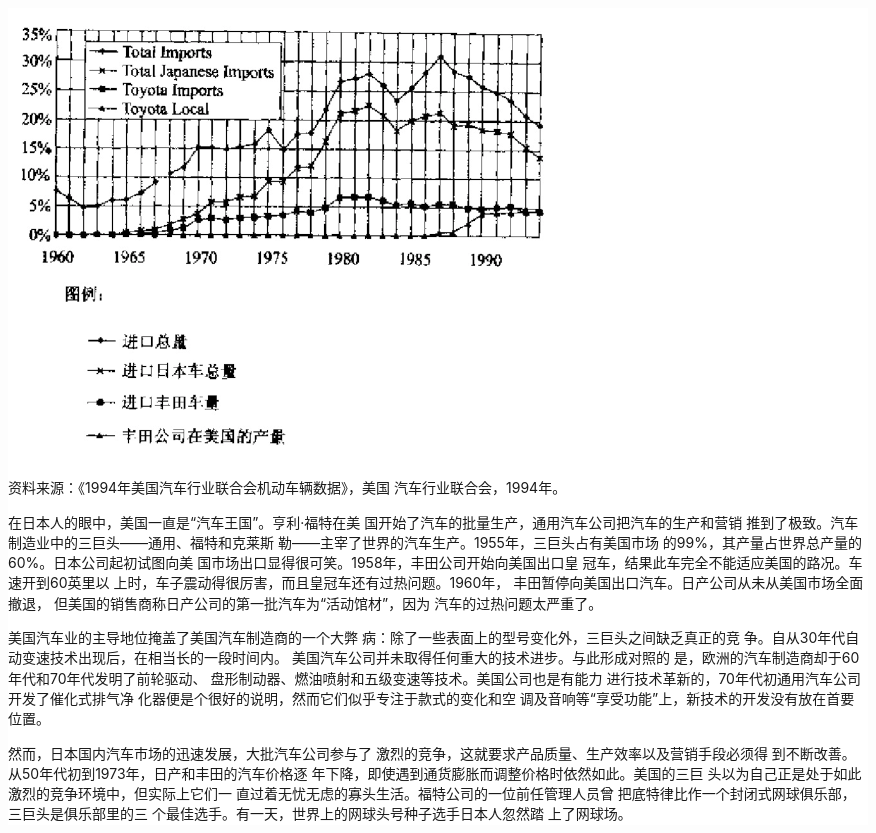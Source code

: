 ![图11.1 丰田公司在美国轿车市场上的份额](images/p11.1.png)

资料来源：《1994年美国汽车行业联合会机动车辆数据》，美国
汽车行业联合会，1994年。

在日本人的眼中，美国一直是“汽车王国”。亨利·福特在美
国开始了汽车的批量生产，通用汽车公司把汽车的生产和营销
推到了极致。汽车制造业中的三巨头——通用、福特和克莱斯
勒——主宰了世界的汽车生产。1955年，三巨头占有美国市场
的99%，其产量占世界总产量的60%。日本公司起初试图向美
国市场出口显得很可笑。1958年，丰田公司开始向美国出口皇
冠车，结果此车完全不能适应美国的路况。车速开到60英里以
上时，车子震动得很厉害，而且皇冠车还有过热问题。1960年，
丰田暂停向美国出口汽车。日产公司从未从美国市场全面撤退，
但美国的销售商称日产公司的第一批汽车为“活动馆材”，因为
汽车的过热问题太严重了。

美国汽车业的主导地位掩盖了美国汽车制造商的一个大弊
病：除了一些表面上的型号变化外，三巨头之间缺乏真正的竞
争。自从30年代自动变速技术出现后，在相当长的一段时间内。
美国汽车公司并未取得任何重大的技术进步。与此形成对照的
是，欧洲的汽车制造商却于60年代和70年代发明了前轮驱动、
盘形制动器、燃油喷射和五级变速等技术。美国公司也是有能力
进行技术革新的，70年代初通用汽车公司开发了催化式排气净
化器便是个很好的说明，然而它们似乎专注于款式的变化和空
调及音响等“享受功能”上，新技术的开发没有放在首要位置。

然而，日本国内汽车市场的迅速发展，大批汽车公司参与了
激烈的竞争，这就要求产品质量、生产效率以及营销手段必须得
到不断改善。从50年代初到1973年，日产和丰田的汽车价格逐
年下降，即使遇到通货膨胀而调整价格时依然如此。美国的三巨
头以为自己正是处于如此激烈的竞争环境中，但实际上它们一
直过着无忧无虑的寡头生活。福特公司的一位前任管理人员曾
把底特律比作一个封闭式网球俱乐部，三巨头是俱乐部里的三
个最佳选手。有一天，世界上的网球头号种子选手日本人忽然踏
上了网球场。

----

Copy exactly the lines running from the one that holds "进行技术革新的，70年代初通用汽车公司开发了催化式排气净" to the last line of the listing above. Include both of those lines.

* PROBLEM SOLUTION *
进行技术革新的，70年代初通用汽车公司开发了催化式排气净
化器便是个很好的说明，然而它们似乎专注于款式的变化和空
调及音响等“享受功能”上，新技术的开发没有放在首要位置。

然而，日本国内汽车市场的迅速发展，大批汽车公司参与了
激烈的竞争，这就要求产品质量、生产效率以及营销手段必须得
到不断改善。从50年代初到1973年，日产和丰田的汽车价格逐
年下降，即使遇到通货膨胀而调整价格时依然如此。美国的三巨
头以为自己正是处于如此激烈的竞争环境中，但实际上它们一
直过着无忧无虑的寡头生活。福特公司的一位前任管理人员曾
把底特律比作一个封闭式网球俱乐部，三巨头是俱乐部里的三
个最佳选手。有一天，世界上的网球头号种子选手日本人忽然踏
上了网球场。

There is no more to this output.